Web Notifications

SaltWire.com would like to send you notifications for breaking news alerts.

Activate notifications?

Family and friends pin Desmond tragedy on lack of support

Wilfred Desmond and Albert MacLellan took many long drives together as they ferried a family member’s limousines around the province.

Desmond, father to 22 (two were adopted) and a beloved patriarch of Lincolnville, would worry to his longtime friend, a retired Canadian Armed Forces warrant officer, about one of his over 50 grandchildren.

“He was proud of (Cpl. Lionel Desmond) but he had concerns like anyone else about Afghanistan and that stuff,” MacLellan told the Desmond Fatality Inquiry on Thursday of what Wilfred would tell him on those drives.

“All I could tell him is, if (Lionel) kept his head on straight he’ll be O.K, that’s all you could say.”

Though Lionel came back from the Afghan conflict in body, his head was never the same.

As the second sitting of the inquiry continues to unveil the web of bureaucratic red tape veterans seeking help can find themselves tangled in, it is also introducing us to something that wasn’t part of its mission to make recommendations that could prevent a repeat of Jan. 3, 2017.

'They were cooking curried chicken'

A proud black community in rural Guysborough County that sought to wrap its arms around a family struggling with the memories of a war half a world away.

A family who is refusing to allow the disease that took their mother, brother, sister-in-law and niece, to also steal how they are remembered.

Even as they now suffer, too, from their own post traumatic stress disorder brought on by the quadruple murder suicide.

“They were cooking curried chicken and I could see onions,” remembered Chantel Desmond of walking into the house Shanna and Lionel shared in Upper Big Tracadie that horrible night.

“I could see my brother’s boots, Dunlops.”

She’d come to pick up her soon-to-be 10-year-old niece Aaliyah for one of their regular outings.

“I just wanted to give (Aaliyah) a break every Tuesday to breathe and be a child,” testified Chantel.
“… I remember she told me ‘I love my Daddy but he’s angry a lot.’”

A changed man

Chantel loved Lionel too.

He was her big brother and had always looked out for her.

But he was different when he came home.

“He always had his back to the wall in a room, always backed his car in away from other cars,” testified Chantel.

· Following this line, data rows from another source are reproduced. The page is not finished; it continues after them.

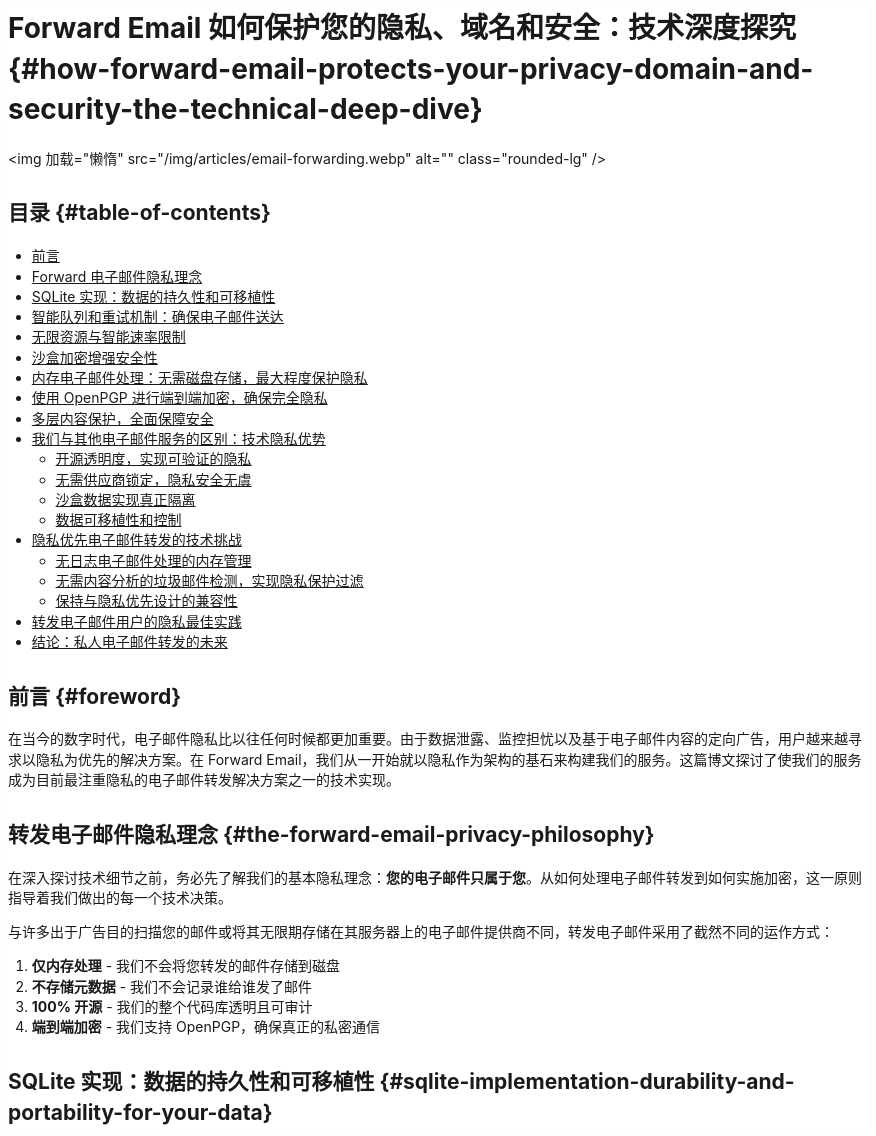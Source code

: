 # Forward Email 如何保护您的隐私、域名和安全：技术深度探究 {#how-forward-email-protects-your-privacy-domain-and-security-the-technical-deep-dive}

<img 加载="懒惰" src="/img/articles/email-forwarding.webp" alt="" class="rounded-lg" />

## 目录 {#table-of-contents}

* [前言](#foreword)
* [Forward 电子邮件隐私理念](#the-forward-email-privacy-philosophy)
* [SQLite 实现：数据的持久性和可移植性](#sqlite-implementation-durability-and-portability-for-your-data)
* [智能队列和重试机制：确保电子邮件送达](#smart-queue-and-retry-mechanism-ensuring-email-delivery)
* [无限资源与智能速率限制](#unlimited-resources-with-intelligent-rate-limiting)
* [沙盒加密增强安全性](#sandboxed-encryption-for-enhanced-security)
* [内存电子邮件处理：无需磁盘存储，最大程度保护隐私](#in-memory-email-processing-no-disk-storage-for-maximum-privacy)
* [使用 OpenPGP 进行端到端加密，确保完全隐私](#end-to-end-encryption-with-openpgp-for-complete-privacy)
* [多层内容保护，全面保障安全](#multi-layered-content-protection-for-comprehensive-security)
* [我们与其他电子邮件服务的区别：技术隐私优势](#how-we-differ-from-other-email-services-the-technical-privacy-advantage)
  * [开源透明度，实现可验证的隐私](#open-source-transparency-for-verifiable-privacy)
  * [无需供应商锁定，隐私安全无虞](#no-vendor-lock-in-for-privacy-without-compromise)
  * [沙盒数据实现真正隔离](#sandboxed-data-for-true-isolation)
  * [数据可移植性和控制](#data-portability-and-control)
* [隐私优先电子邮件转发的技术挑战](#the-technical-challenges-of-privacy-first-email-forwarding)
  * [无日志电子邮件处理的内存管理](#memory-management-for-no-logging-email-processing)
  * [无需内容分析的垃圾邮件检测，实现隐私保护过滤](#spam-detection-without-content-analysis-for-privacy-preserving-filtering)
  * [保持与隐私优先设计的兼容性](#maintaining-compatibility-with-privacy-first-design)
* [转发电子邮件用户的隐私最佳实践](#privacy-best-practices-for-forward-email-users)
* [结论：私人电子邮件转发的未来](#conclusion-the-future-of-private-email-forwarding)

## 前言 {#foreword}

在当今的数字时代，电子邮件隐私比以往任何时候都更加重要。由于数据泄露、监控担忧以及基于电子邮件内容的定向广告，用户越来越寻求以隐私为优先的解决方案。在 Forward Email，我们从一开始就以隐私作为架构的基石来构建我们的服务。这篇博文探讨了使我们的服务成为目前最注重隐私的电子邮件转发解决方案之一的技术实现。

## 转发电子邮件隐私理念 {#the-forward-email-privacy-philosophy}

在深入探讨技术细节之前，务必先了解我们的基本隐私理念：**您的电子邮件只属于您**。从如何处理电子邮件转发到如何实施加密，这一原则指导着我们做出的每一个技术决策。

与许多出于广告目的扫描您的邮件或将其无限期存储在其服务器上的电子邮件提供商不同，转发电子邮件采用了截然不同的运作方式：

1. **仅内存处理** - 我们不会将您转发的邮件存储到磁盘
2. **不存储元数据** - 我们不会记录谁给谁发了邮件
3. **100% 开源** - 我们的整个代码库透明且可审计
4. **端到端加密** - 我们支持 OpenPGP，确保真正的私密通信

## SQLite 实现：数据的持久性和可移植性 {#sqlite-implementation-durability-and-portability-for-your-data}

“He didn’t like hearing kids scream, loud noises, you could see him tense right up.”

Meanwhile, she, her sisters and mother hadn’t even heard of PTSD or Veterans Affairs Canada.

They testified that they heard nothing from the government on how to take care of their brother.

Lionel Desmond struggled to even get his own medical records.

MacLellan testified that Desmond was directed to seek them from the federal Department of Defence through a freedom of information request so psychiatric staff at the provincial health authority could better understand his complex medical history.

“Four people are dead because they didn’t take one simple step,” testified MacLellan.

“It should be up to the (armed forces member being released). In their pre-release interview they could ask would you like copy of your medical documents on the way out?”

Not enough support

Chantel told the inquiry that she believes Lionel Desmond wouldn’t have ended up killing his wife Shanna, mother Brenda and daughter Aaliyah if more supports had been in place when he left an inpatient occupational stress injury clinic in Quebec three months early in 2016.

In his final months, Lionel would often make angry posts on Facebook about his wife. He stopped shaving as often and was regularly wearing camouflage.

The psychiatric staff associated with St. Martha's Regional Hospital in Antigonish were still trying to understand the extent and complexity of both Desmond's PTSD and his head injuries, when he bought a rifle and killed the women in his life, followed by himself.

On Jan.3, 2017, Chantel Desmond ran from her brother's house, fell to her knees in the driveway and screamed as her own child watched from their car.

Later that night, MacLellan got a call from his old friend,Wilfred Desmond.

He needed him to help find a way to bury three generations of his own family.

MacLellan would have to threaten Veterans Affairs with going to the media to get them to pay for all the funerals.

"I'm not looking for an explanation but I'm not looking for a Band-Aid either," testified MacLellan.

"There has to be a better way of doing business."